A ces investissements, correspondent des dépenses qui excèdent largement la capacité d'autofinancement d'entreprises se trouvant, par hypothèse, relativement récentes, et un large appel à l'emprunt ou une ouverture du capital s'avère rapidement nécessaire.

Ainsi, les PME d'e-commerce « de croissance », pour éviter que des goulets d'étranglements organisationnels ne se manifestent, mettent en place des organisations successives qui se traduisent par autant d'obstacles financiers à leur épanouissement et doivent s'employer - tâche alors ardue - à les franchir. A cet égard, il n'est pas indifférent que Thierry Petit, de ShowroomPrivé, révèle que « faute d'investisseurs intéressés en France, l'entreprise a du recourir à un fonds d'investissement américain (Accel partners) qui a injecté 50 millions de dollars dans l'entreprise ».

Evidemment, si l'obtention de financements est une préoccupation souvent récurrente dans l'e-commerce, une facilitation excessive serait en revanche dangereuse, en ce qu'elle favoriserait la formation d'une « bulle » caractérisée par une capacité globale de vente excédant ce que les consommateurs seraient en mesure d'absorber, même à terme.
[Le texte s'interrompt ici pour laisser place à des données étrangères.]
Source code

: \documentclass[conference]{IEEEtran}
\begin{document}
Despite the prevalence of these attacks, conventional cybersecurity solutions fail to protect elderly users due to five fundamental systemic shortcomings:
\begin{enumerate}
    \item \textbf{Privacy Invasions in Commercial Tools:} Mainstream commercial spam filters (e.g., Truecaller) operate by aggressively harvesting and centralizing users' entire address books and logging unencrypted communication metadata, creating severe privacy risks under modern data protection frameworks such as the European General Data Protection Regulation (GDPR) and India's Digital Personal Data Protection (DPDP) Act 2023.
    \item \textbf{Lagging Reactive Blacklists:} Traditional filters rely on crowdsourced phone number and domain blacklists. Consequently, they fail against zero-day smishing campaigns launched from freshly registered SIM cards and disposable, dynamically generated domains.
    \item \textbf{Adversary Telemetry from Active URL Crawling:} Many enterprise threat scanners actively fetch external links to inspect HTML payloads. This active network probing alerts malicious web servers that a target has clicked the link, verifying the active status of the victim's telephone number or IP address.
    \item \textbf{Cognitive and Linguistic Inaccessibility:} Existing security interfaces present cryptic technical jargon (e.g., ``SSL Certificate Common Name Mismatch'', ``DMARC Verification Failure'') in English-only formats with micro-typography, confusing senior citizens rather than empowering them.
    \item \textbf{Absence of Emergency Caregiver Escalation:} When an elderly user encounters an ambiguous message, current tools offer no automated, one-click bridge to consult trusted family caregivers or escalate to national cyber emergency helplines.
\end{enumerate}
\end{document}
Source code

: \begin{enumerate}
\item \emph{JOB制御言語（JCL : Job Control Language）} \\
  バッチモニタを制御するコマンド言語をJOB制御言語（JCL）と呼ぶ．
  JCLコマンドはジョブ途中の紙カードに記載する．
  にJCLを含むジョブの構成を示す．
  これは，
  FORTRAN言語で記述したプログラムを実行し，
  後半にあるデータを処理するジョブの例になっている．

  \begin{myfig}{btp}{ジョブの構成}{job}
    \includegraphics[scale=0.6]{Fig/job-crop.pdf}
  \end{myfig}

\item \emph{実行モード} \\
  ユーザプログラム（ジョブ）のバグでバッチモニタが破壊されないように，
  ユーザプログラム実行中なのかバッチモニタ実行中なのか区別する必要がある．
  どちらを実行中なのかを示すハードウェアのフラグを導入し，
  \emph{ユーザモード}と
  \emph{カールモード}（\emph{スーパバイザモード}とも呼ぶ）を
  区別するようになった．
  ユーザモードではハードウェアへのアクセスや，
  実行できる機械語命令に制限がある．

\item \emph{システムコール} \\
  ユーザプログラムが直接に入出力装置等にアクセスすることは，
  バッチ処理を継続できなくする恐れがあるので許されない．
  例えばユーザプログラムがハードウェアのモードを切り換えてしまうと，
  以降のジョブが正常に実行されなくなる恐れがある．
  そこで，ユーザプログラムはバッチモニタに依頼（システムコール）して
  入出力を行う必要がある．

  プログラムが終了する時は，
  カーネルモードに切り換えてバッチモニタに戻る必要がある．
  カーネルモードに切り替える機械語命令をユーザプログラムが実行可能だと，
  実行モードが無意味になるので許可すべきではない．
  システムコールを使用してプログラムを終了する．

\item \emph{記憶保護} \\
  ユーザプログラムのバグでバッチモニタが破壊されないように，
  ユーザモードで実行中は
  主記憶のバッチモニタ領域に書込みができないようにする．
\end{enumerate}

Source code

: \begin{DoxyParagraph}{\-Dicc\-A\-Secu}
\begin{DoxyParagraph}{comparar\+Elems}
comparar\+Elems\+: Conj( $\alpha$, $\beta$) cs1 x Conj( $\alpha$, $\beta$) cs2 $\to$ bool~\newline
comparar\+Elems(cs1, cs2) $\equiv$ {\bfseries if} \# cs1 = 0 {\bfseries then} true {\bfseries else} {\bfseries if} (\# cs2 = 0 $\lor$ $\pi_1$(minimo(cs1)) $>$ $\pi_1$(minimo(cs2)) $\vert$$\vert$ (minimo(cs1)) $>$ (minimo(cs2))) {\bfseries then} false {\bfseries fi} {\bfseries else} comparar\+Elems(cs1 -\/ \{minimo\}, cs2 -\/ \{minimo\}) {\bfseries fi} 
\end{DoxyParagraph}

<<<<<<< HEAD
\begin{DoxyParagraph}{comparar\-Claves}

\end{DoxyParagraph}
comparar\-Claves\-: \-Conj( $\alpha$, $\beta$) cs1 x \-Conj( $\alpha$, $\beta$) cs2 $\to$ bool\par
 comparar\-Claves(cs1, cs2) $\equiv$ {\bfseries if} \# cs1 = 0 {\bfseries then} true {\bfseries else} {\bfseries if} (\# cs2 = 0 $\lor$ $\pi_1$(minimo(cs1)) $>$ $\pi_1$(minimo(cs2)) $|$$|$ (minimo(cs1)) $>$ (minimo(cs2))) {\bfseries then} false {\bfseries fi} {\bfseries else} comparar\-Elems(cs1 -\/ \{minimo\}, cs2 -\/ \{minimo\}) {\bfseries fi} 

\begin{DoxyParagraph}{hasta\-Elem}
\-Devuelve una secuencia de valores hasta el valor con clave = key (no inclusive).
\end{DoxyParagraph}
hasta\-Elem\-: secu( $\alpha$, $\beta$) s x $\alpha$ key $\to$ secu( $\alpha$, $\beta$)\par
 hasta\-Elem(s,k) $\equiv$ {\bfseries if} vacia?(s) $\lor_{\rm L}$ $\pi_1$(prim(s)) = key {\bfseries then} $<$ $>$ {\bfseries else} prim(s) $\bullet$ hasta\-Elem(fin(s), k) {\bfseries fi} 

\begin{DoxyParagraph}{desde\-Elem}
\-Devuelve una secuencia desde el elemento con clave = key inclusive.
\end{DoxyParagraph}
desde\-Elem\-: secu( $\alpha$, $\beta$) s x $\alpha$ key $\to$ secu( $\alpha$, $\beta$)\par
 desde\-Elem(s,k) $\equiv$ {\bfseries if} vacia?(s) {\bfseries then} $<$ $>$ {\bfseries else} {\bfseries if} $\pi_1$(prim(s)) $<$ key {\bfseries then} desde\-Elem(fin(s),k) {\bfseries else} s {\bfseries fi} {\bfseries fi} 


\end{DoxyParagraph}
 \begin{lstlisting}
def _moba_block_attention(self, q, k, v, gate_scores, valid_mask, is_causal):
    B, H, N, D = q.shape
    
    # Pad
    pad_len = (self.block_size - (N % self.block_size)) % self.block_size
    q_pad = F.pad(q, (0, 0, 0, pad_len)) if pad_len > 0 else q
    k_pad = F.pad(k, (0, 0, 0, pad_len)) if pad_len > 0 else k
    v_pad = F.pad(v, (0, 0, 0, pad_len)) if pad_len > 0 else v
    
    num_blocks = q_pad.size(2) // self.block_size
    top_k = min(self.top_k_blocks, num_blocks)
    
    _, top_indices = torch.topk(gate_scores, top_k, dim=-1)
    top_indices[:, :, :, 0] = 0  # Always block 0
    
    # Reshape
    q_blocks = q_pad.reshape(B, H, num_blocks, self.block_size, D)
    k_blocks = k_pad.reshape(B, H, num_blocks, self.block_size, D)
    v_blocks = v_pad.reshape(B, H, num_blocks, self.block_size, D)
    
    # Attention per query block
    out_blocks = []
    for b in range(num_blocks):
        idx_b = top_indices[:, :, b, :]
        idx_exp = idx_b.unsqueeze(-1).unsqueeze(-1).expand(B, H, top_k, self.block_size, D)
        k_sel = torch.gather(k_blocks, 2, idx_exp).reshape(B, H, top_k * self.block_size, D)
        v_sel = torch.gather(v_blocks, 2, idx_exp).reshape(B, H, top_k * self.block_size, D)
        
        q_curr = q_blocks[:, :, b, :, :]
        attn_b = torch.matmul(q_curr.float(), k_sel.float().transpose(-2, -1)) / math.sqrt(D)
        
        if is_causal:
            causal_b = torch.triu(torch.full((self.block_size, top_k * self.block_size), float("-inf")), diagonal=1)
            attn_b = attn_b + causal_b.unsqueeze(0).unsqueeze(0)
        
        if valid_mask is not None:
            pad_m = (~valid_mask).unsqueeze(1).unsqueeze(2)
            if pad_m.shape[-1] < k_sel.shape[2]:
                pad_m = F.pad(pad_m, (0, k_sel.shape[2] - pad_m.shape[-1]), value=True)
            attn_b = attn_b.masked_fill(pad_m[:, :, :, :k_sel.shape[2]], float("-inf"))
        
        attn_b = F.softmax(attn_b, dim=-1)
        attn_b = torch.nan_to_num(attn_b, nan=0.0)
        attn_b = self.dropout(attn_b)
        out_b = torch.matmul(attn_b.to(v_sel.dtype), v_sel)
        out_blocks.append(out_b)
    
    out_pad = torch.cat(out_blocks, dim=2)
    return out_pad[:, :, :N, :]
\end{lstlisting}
* 141 Abandon par un distributeur de références (produits) proposées jusqu'alors à ses clients.

* 142 Qui, de toute évidence, peut demeurer : aujourd'hui, chez PIXMANIA, la fonction de contact avec les fournisseurs s'avère d'autant plus étoffée que, pour parvenir à être livré de tous les biens existant sur catalogue, l'entreprise ne doit pas hésiter, parfois, à se fournir à l'étranger.

* 143 « L'évolution de l'e-commerce à l'ère de l'économie numérique », Prospective et Entreprise n°11, février 2010.

* 144 « 2020 : la fin du e-commerce... ou l'avènement du commerce connecté », Catherine BARBA, Fédération e-commerce et vente à distance, juin 2011.

* 145 Afin de se différencier, il serait nécessaire de « travailler son image, pour créer de la proximité et de la préférence », « travailler son expérience client, pour offrir un relationnel de qualité », « travailler sur la technologie : investir dans des outils pour mieux cibler ses clients et les reconnaître dans un contexte cross-canal », enfin « travailler le social commerce : introduire du social et de la recommandation dans la chaîne d'achat ».

* 146 Etude réalisée par le cabinet Asterès et dirigée par Nicolas Bouzou.

* 147 En outre, l'e-commerce favorise, surtout indirectement, les métiers liés à l'acheminement des biens : livreurs, services postaux et expressistes.

* 148 Ce sentiment a pu s'exprimer lors du colloque « emploi dans l'e-commerce », qui a eu lieu le 2 mai 2011 à l'Assemblée nationale.

* 149 Expression employée lors du colloque « emploi dans l'e-commerce », qui a eu lieu le 2 mai 2011 à l'Assemblée nationale.

* 150 Voir le compte rendu de la rencontre de Thierry Petit, de ShowroomPrivé.